TI Arm Clang Compiler Tools - 2.0.0.STS Release Notes
Table of Contents
Introduction
Version 2.0.0.STS of the TI Arm Clang Compiler Tools, also known as the tiarmclang compiler, is derived from the open source LLVM/Clang source code base and the LLVM Compiler Infrastructure source base that can be found in GitHub (github.com).
The tiarmclang compiler can be used to compile and link C/C++ and assembly source files to build static executable application files that can be loaded and run on an Arm Cortex processor (m0, m0plus, m3, m4, m33, r4, and r5). Please see the Device Support section below for further information about which compiler options to use when building an application for a particular Arm Cortex processor configuration.
Short-Term Support Release
This is a Short–Term Support (STS) release.
For definitions and explanations of STS, LTS, and the versioning number scheme, please see SDTO Compiler Version Numbers.
Documentation
The TI Arm Clang Compiler Tools User’s Guide is now available online at the following URL:
Since the tiarmclang compiler is derived from the LLVM project’s Clang compiler source base, much of the generic Clang online documentation is also applicable to the tiarmclang compiler. The latest version of the generic Clang documentation can be found here:
TI E2E Community - Where to Get Help
Post compiler related questions to the TI E2E design community forum and select the TI device being used.
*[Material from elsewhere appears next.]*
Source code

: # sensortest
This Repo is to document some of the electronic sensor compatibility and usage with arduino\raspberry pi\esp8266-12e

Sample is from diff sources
The following is the top-level webpage for all of TI’s Code Generation Tools.
If submitting a defect report, please attach a scaled-down test case with command-line options and the compiler version number to allow us to reproduce the issue easily.
Defect Tracking Database
Compiler defect reports can be tracked at the new Development Tools bug database, SIR. SIR is a JIRA-based view into all public tools defects. The old SDOWP tracking database will be retired.
A my.ti.com account is required to access this page. To find an issue in SIR, enter your defect id in the top right search box once logged in. Alternatively from the top red navigation bar, select “Issues” then “Search for Issues”.
To find an old SDOWP issue, place the SDOWP ID in the search box and use double quotes around the SDOWP ID.
What’s New
Inter-Module Optimizations via Link-Time Optimization (LTO)
Beginning with the tiarmclang 2.0.0.STS release, support for whole-program optimization via link-time inter-module optimizations is available.
The -flto Option Turns on LTO
The LTO feature can be enabled using the -flto option on the tiarmclang command-line.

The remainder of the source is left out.